– А уступить нам сорок процентов «АСКО» он не собирается? В счет уплаты долга? – Трепетов улыбался. Это была шутка. Старая, судя по всему, шутка.

– Думаю, Трофимов предпочитает нагадить, а после – сдохнуть, – серьезно ответил Лев Николаевич.

– Ёшкин кот.

– Воздействие третьей степени? – поднял брови Лев Николаевич.

– Да, – согласился Трепетов. – И еще неделя сроку. Потом обваливаем акции. Потом… Как это у тебя называется?

– Потом слухи о плохом самочувствии Трофимова подтвердятся, – сказал Лев Николаевич.

– Вот именно.

– Так и помечу…

В отличие от своего знаменитого тезки-графа, наш Лев Николаевич никогда не увлекался идеями духоборства, всеобщей любви, непротивления злу насилием и так далее. Это можно утверждать наверняка. При всей своей таинственности Лев Николаевич в этой части совершенно прозрачен. Например, директору агентства недвижимости, своему товарищу по далеким школьным годам, он помогает иногда утрясать кое-какие дела, и это чистая правда. Однако делает это он отнюдь не бескорыстно. Твердые пятнадцать процентов от «конфликтной» суммы – таков его гонорар. Надо отдать должное, отрабатывает его Лев Николаевич по высшему разряду.

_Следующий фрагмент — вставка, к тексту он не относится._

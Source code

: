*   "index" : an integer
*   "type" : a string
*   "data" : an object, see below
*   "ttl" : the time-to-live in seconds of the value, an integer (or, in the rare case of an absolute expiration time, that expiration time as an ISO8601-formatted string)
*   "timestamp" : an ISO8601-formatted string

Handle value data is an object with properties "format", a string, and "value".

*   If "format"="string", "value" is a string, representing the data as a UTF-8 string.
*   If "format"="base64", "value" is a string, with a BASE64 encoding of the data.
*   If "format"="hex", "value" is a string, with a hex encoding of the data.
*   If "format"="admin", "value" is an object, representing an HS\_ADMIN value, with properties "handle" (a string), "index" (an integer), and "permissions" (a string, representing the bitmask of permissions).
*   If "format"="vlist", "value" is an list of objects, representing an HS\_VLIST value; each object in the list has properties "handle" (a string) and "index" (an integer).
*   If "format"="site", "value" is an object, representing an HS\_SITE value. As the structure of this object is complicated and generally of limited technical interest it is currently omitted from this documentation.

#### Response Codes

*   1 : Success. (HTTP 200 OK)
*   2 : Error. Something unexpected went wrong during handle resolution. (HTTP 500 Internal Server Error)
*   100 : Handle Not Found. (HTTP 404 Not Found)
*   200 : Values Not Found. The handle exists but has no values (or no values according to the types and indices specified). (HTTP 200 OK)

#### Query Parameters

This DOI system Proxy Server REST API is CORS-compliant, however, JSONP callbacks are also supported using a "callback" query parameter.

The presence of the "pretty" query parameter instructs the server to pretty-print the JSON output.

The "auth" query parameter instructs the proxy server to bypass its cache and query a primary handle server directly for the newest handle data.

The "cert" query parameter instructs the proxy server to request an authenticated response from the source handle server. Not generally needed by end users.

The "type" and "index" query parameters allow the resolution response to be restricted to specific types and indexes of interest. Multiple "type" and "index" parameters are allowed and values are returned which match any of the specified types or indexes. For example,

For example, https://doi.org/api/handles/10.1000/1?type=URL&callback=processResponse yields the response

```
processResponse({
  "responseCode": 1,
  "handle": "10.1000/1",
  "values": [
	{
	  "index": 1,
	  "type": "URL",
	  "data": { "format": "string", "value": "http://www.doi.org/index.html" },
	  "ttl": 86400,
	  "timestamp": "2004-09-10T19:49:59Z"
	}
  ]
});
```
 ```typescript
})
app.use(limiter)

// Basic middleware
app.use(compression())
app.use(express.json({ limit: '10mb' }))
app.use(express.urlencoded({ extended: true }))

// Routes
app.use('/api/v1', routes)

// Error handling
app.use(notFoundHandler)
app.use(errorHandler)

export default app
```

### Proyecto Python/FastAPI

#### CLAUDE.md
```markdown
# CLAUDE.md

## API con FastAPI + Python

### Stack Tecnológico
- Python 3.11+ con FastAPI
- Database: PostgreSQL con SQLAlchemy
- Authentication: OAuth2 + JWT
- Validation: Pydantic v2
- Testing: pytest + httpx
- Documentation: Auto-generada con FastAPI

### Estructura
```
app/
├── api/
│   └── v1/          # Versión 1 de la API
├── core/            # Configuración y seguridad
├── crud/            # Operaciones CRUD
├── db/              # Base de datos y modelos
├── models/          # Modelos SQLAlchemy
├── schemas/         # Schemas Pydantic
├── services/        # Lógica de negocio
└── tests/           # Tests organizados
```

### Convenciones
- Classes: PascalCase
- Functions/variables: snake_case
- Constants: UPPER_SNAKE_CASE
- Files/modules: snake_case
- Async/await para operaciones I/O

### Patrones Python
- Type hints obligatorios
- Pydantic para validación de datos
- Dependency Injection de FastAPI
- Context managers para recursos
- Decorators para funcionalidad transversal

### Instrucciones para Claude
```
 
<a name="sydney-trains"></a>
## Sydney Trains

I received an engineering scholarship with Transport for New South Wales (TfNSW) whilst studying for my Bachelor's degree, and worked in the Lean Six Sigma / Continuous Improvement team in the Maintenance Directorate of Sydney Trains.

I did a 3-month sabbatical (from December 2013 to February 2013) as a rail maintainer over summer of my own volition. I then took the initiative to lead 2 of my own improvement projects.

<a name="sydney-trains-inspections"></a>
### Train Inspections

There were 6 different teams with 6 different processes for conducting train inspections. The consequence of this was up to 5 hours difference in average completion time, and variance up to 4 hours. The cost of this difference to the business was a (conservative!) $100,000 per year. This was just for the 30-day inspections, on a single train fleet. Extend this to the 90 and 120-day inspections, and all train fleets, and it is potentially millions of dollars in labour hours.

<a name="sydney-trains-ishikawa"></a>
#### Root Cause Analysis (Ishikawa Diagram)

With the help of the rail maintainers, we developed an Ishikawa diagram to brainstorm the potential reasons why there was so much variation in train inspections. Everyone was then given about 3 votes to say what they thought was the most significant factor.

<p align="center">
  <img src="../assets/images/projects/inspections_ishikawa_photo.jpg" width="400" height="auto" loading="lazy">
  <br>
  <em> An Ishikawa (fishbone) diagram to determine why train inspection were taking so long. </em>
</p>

– Питер и Москва – норма, все закрыто… Назревает небольшая проблема в Полтаве, по Гольдбергу. Источники говорят, что в областную администрацию он не попадет. Там меняется начальство, наружу выползает не очень приятный кадр, представитель «Конгресса Украинских Националистов». Гольдберг вряд ли с ним договорится.

– Сколько? – спросил Трепетов.

– В этом году вы вложили в него шесть миллионов. И раньше по мелочи, от полутора до двух. Я могу уточнить.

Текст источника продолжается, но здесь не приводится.